Matthias Borello November 17, 2014 at 7:38 pm

Dear Corinna Kirsch
Thank you for this article.

An immediate respons to both the confusion of the term and the art historical context:

We’ll keep the confusion within the term by addressing it as a problem that the field includes a great variety of practices dealing with social matters, so to say.

Relational (Bourriaud), dialogical (Kester), socially engaged (Thompson/Creative Time), site-specific (Kwon), participatory (Bishop) might confuse, but really, these practices in New York, Chicago or Copenhagen (where I’m engaged in this field) join together in proposing models (on a macro or micro, imaginative or practical level) of social action and thinking, where ideas of the politically, culturally and socially determined are challenged and used as the ground for new constructs both on a symbolical and practical level. Dialogue is the tool, participation is the administrative structure, site-specificity is the socially determing setting, relations are the premise, the social realm is the field and/or material. Why can’t these terms be productive in describing this field?

Our stereotypical notions of resource and potential is at the heart here and social practice gains relevance proportionally with the structural power’s representation and reproduction of these determinations as seen in everyday (lived) politics, conflicts, corporate business, pop music, fashion, commercials, social medias, urban development and so on… Social practice is one of the few fields where the questioning of these stigmatizing and regressive mechanisms is (still) re-thought and re-acted upon.

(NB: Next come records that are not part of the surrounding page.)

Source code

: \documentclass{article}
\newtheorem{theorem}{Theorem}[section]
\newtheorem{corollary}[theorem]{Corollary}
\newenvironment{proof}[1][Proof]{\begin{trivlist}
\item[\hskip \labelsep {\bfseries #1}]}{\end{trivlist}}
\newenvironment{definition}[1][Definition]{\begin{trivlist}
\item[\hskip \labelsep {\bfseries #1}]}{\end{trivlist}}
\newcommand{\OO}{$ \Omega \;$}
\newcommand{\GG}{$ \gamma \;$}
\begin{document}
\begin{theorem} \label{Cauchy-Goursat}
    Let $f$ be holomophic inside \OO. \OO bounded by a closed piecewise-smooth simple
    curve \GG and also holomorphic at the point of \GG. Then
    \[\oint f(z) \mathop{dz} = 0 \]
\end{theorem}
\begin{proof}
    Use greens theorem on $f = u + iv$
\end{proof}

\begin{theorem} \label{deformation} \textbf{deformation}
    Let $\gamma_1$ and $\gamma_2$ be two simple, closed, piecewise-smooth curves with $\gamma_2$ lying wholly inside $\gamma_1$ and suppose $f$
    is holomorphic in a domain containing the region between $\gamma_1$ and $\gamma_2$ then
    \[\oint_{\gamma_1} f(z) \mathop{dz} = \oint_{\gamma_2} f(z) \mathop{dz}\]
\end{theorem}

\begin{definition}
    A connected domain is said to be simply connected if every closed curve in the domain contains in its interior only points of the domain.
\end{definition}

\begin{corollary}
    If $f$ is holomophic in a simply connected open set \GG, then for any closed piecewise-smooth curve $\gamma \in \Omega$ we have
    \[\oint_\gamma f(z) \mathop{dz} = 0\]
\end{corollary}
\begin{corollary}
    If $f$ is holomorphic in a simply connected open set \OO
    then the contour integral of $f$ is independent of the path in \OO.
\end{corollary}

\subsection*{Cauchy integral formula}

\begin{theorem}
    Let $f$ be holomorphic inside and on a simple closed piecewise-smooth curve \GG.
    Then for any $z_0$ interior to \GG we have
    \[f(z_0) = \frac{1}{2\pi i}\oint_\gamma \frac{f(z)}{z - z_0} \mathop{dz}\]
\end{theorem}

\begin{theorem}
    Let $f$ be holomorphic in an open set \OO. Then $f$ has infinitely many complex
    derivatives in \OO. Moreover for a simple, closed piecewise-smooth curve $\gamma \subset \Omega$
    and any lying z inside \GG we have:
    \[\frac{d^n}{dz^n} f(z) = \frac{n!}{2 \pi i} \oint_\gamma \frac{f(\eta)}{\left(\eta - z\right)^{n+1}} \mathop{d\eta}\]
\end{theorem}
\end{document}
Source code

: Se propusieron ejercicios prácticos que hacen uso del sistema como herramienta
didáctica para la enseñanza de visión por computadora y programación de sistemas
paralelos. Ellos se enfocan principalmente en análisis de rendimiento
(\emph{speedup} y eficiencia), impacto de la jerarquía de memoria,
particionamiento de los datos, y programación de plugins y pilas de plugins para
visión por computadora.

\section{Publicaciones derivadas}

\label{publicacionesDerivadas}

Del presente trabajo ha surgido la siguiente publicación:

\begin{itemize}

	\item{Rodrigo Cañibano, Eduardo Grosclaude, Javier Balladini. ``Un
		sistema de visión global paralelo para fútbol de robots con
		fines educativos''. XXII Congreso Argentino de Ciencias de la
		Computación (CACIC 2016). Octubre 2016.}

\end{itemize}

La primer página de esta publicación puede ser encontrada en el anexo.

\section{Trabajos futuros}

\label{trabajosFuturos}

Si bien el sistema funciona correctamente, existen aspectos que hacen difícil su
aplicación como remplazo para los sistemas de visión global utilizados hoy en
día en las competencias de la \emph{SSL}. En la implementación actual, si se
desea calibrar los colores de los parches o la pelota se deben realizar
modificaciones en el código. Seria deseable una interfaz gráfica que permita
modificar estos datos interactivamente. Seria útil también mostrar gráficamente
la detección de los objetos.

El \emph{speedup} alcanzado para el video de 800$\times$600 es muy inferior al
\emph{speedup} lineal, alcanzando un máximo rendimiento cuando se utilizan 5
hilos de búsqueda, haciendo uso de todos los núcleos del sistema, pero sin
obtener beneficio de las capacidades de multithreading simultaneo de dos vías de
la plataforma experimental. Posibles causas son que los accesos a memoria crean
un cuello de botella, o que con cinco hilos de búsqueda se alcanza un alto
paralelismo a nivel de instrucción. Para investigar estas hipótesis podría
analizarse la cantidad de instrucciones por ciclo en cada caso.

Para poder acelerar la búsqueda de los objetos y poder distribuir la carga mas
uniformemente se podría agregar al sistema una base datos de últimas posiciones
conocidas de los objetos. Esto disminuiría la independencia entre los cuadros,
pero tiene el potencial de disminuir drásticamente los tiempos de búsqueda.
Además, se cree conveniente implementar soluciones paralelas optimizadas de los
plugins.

Let’s not complain, that social practice is complex and multifaceted, but celebrate it, not as a historical artefact but as an artistic practice addressing and challenging us all, right now, both in Chicago, New York and Copenhagen!

Corinna Kirsch November 18, 2014 at 9:53 pm

Thanks for your comment; it definitely helps further the dialogue. I think your way of describing the field is, as you put it, highly productive.